Listed below are entries; give the number of lines among them that include "comments", and only that number.
START GIVEN RECORDS
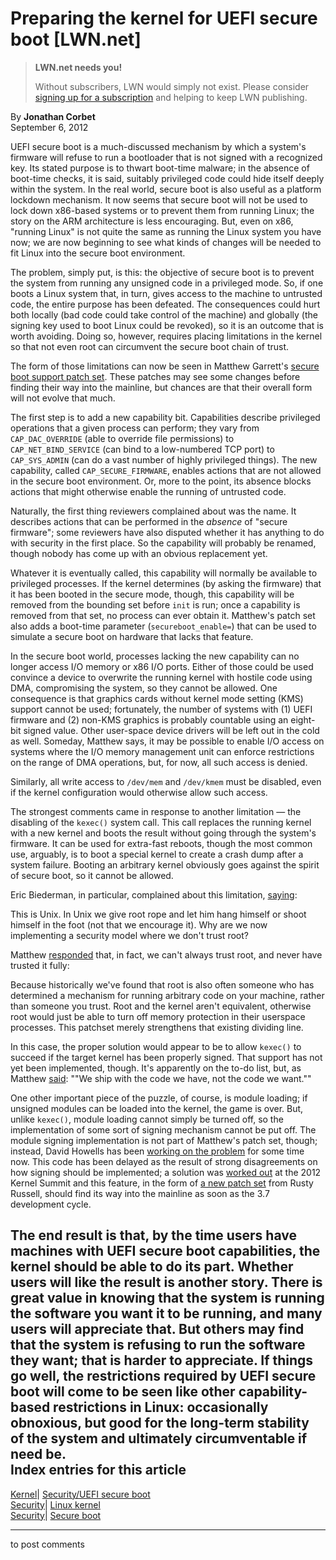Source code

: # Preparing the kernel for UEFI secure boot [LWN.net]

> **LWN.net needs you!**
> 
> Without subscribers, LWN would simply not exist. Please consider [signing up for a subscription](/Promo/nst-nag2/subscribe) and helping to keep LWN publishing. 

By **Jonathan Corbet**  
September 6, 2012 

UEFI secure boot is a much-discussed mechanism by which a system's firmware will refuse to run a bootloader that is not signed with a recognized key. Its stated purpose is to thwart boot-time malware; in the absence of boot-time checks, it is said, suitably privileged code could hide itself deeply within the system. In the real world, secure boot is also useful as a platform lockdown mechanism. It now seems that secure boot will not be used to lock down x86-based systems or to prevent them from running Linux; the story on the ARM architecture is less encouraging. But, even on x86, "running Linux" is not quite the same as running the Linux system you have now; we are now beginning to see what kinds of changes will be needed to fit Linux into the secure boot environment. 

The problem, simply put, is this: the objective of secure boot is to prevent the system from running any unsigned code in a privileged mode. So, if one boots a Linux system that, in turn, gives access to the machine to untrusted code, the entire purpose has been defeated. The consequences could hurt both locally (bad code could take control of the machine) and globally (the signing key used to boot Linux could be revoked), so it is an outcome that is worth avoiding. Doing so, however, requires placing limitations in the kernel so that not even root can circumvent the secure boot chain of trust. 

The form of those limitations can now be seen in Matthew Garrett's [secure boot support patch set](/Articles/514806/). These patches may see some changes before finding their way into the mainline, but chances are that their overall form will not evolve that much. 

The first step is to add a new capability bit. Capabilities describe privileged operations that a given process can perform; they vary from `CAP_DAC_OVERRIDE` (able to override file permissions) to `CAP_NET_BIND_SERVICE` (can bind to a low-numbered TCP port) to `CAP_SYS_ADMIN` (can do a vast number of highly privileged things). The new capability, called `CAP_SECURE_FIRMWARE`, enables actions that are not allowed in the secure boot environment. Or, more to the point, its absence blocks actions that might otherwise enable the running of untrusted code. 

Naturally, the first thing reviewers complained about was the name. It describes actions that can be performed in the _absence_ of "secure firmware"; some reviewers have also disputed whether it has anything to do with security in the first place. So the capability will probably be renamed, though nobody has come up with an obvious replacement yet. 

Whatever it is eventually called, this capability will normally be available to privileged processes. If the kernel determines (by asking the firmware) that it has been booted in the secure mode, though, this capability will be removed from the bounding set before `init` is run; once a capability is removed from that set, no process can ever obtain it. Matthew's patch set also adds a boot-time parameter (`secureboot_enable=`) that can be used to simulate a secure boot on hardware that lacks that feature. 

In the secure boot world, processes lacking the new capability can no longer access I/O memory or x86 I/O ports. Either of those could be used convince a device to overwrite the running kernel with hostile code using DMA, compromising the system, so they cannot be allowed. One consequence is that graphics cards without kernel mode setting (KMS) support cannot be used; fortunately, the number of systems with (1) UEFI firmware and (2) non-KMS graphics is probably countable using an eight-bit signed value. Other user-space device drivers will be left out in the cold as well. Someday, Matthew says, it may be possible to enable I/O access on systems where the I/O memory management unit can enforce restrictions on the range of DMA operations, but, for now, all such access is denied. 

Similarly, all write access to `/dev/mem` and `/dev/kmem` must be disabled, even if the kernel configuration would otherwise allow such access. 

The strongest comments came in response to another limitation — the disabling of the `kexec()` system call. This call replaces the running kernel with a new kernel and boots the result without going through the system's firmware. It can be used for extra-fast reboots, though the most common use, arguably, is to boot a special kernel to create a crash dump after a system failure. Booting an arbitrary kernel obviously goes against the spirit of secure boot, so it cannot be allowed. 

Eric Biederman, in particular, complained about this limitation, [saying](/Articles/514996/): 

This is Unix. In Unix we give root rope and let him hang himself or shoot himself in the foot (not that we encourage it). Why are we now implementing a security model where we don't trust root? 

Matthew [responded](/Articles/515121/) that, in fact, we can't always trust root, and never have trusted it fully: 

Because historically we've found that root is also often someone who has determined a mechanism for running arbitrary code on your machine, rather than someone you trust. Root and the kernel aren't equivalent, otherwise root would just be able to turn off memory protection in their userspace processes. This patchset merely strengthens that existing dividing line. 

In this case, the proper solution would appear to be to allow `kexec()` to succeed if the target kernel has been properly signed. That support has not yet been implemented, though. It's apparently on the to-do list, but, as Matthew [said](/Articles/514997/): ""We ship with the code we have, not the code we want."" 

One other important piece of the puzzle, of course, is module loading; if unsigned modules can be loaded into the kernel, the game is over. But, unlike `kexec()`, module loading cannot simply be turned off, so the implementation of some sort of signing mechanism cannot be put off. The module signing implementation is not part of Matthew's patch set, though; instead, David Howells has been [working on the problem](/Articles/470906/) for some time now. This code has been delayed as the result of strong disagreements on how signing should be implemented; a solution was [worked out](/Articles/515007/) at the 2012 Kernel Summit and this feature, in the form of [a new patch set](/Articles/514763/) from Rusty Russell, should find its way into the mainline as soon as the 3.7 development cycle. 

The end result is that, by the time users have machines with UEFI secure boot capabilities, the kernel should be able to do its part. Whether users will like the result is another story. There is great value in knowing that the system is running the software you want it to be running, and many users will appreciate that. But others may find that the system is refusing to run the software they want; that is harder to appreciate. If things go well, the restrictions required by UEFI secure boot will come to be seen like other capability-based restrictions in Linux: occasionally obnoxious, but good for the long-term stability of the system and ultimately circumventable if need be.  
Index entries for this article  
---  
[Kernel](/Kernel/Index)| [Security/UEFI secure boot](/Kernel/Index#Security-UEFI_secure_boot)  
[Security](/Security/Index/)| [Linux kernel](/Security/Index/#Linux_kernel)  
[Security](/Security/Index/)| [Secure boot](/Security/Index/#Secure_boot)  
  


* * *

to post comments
END GIVEN RECORDS
START GIVEN RECORDS
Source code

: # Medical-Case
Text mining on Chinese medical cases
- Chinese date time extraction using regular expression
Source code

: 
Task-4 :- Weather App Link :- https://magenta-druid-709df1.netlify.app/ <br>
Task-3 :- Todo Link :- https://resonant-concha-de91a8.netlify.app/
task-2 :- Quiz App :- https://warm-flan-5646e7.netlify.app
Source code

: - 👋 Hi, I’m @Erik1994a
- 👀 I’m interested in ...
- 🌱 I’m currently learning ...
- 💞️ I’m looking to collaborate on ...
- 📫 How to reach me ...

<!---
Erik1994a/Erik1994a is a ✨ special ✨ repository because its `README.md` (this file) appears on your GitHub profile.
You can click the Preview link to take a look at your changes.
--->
END GIVEN RECORDS
TASK RESPONSE: 2